REQUIREMENT | Filter the entries down to the lines containing "vaultAddress", and copy those lines.
** Opening DATA TO EXAMINE block **
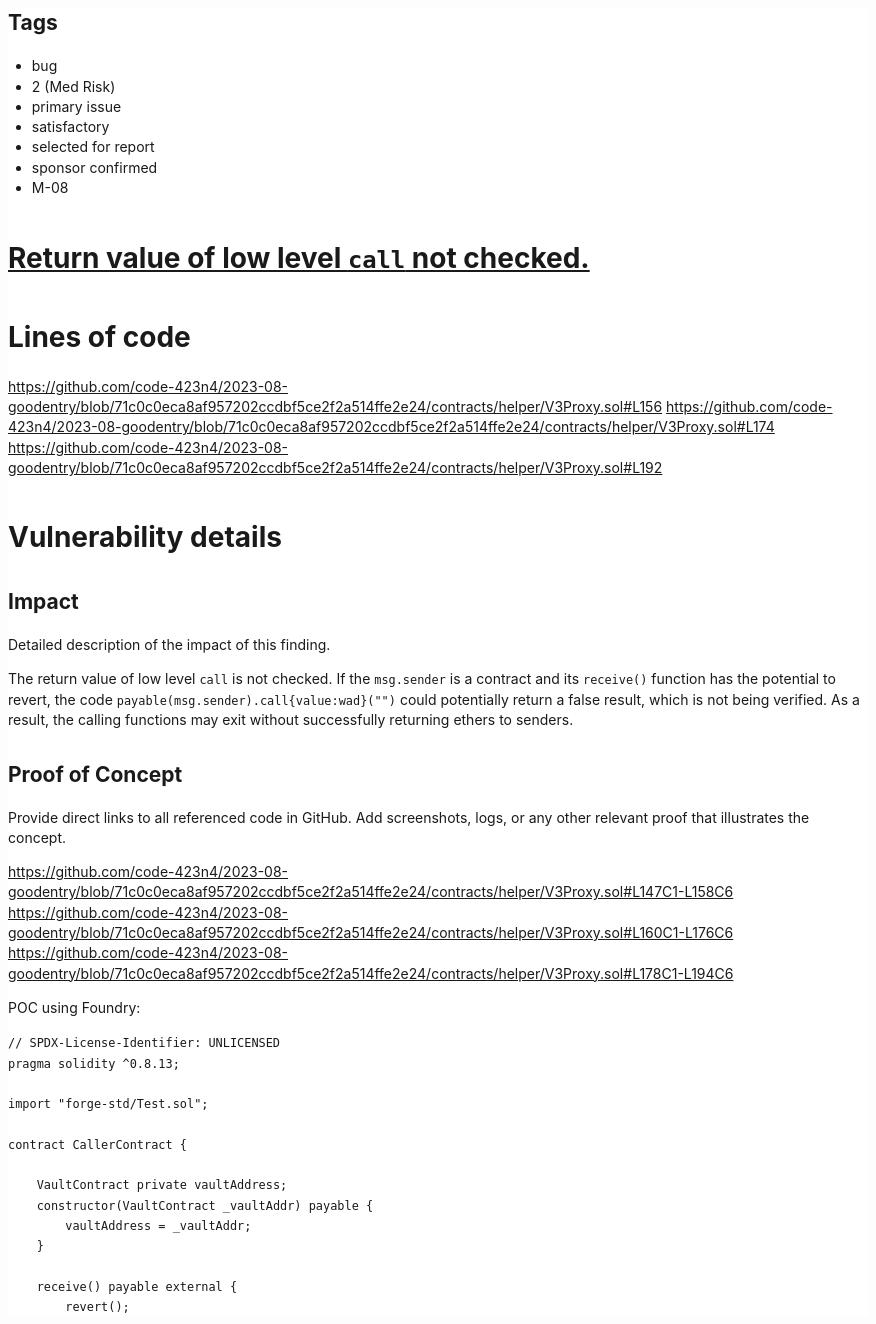 ## Tags

- bug
- 2 (Med Risk)
- primary issue
- satisfactory
- selected for report
- sponsor confirmed
- M-08

# [Return value of low level `call` not checked.](https://github.com/code-423n4/2023-08-goodentry-findings/issues/83) 

# Lines of code

https://github.com/code-423n4/2023-08-goodentry/blob/71c0c0eca8af957202ccdbf5ce2f2a514ffe2e24/contracts/helper/V3Proxy.sol#L156
https://github.com/code-423n4/2023-08-goodentry/blob/71c0c0eca8af957202ccdbf5ce2f2a514ffe2e24/contracts/helper/V3Proxy.sol#L174
https://github.com/code-423n4/2023-08-goodentry/blob/71c0c0eca8af957202ccdbf5ce2f2a514ffe2e24/contracts/helper/V3Proxy.sol#L192


# Vulnerability details

## Impact
Detailed description of the impact of this finding.

The return value of low level `call` is not checked. 
If the `msg.sender` is a contract and its `receive()` function has the potential to revert, the code `payable(msg.sender).call{value:wad}("")` could potentially return a false result, which is not being verified. As a result, the calling functions may exit without successfully returning ethers to senders. 

## Proof of Concept
Provide direct links to all referenced code in GitHub. Add screenshots, logs, or any other relevant proof that illustrates the concept.

https://github.com/code-423n4/2023-08-goodentry/blob/71c0c0eca8af957202ccdbf5ce2f2a514ffe2e24/contracts/helper/V3Proxy.sol#L147C1-L158C6
https://github.com/code-423n4/2023-08-goodentry/blob/71c0c0eca8af957202ccdbf5ce2f2a514ffe2e24/contracts/helper/V3Proxy.sol#L160C1-L176C6
https://github.com/code-423n4/2023-08-goodentry/blob/71c0c0eca8af957202ccdbf5ce2f2a514ffe2e24/contracts/helper/V3Proxy.sol#L178C1-L194C6

POC using Foundry:
```solidity
// SPDX-License-Identifier: UNLICENSED
pragma solidity ^0.8.13;

import "forge-std/Test.sol";

contract CallerContract {

    VaultContract private vaultAddress;
    constructor(VaultContract _vaultAddr) payable {
        vaultAddress = _vaultAddr;
    }

    receive() payable external {
        revert();
```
** Closing DATA TO EXAMINE block **
RESULT OF THIS EXERCISE |
    VaultContract private vaultAddress;
        vaultAddress = _vaultAddr;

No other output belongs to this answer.